Exercise description: Pick out each line below containing "sobre".

[Items from a dataset]
= = = = = = =
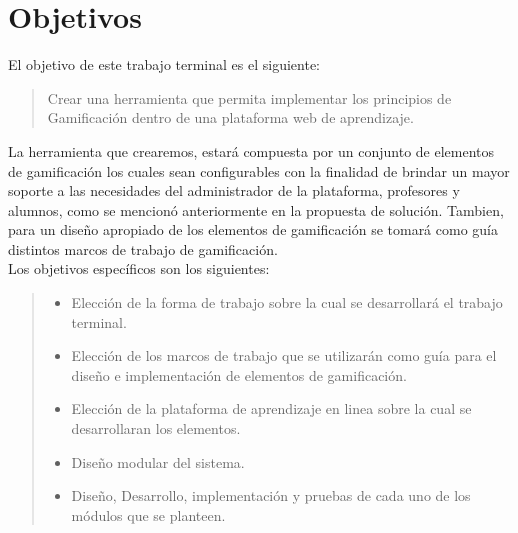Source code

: \clearpage
\section{Objetivos}
\label{sec:objetivos}

\noindent El objetivo de este trabajo terminal es el siguiente:

    \begin{quote}
    \colorbox{blue!05}{\parbox{\dimexpr\linewidth-2\fboxsep}{\strut
        Crear una herramienta que permita implementar los principios
        de Gamificación dentro de una plataforma web de aprendizaje.
    \strut}}
    \end{quote}

\noindent La herramienta que crearemos, estará compuesta por un conjunto de elementos de gamificación los cuales sean configurables con la finalidad de brindar un mayor soporte a las necesidades del administrador de la plataforma, profesores y alumnos, como se mencionó anteriormente en la propuesta de solución. Tambien, para un diseño apropiado de los elementos de gamificación se tomará como guía distintos marcos de trabajo de gamificación.\\

Los objetivos específicos son los siguientes:

    \begin{quote}
    \begin{itemize}%
        \item Elección de la forma de trabajo sobre la cual se
              desarrollará el trabajo terminal.
              
        \item Elección de los marcos de trabajo que se utilizarán como
              guía para el diseño e implementación de elementos de gamificación.
        
        \item Elección de la plataforma de aprendizaje en linea sobre
              la cual se desarrollaran los elementos.
              
        \item Diseño modular del sistema.
        
        \item Diseño, Desarrollo, implementación y pruebas de cada uno de
              los módulos que se planteen.
    \end{itemize}
    \end{quote}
= = = = = = =
Answer to this exercise:
        \item Elección de la forma de trabajo sobre la cual se
        \item Elección de la plataforma de aprendizaje en linea sobre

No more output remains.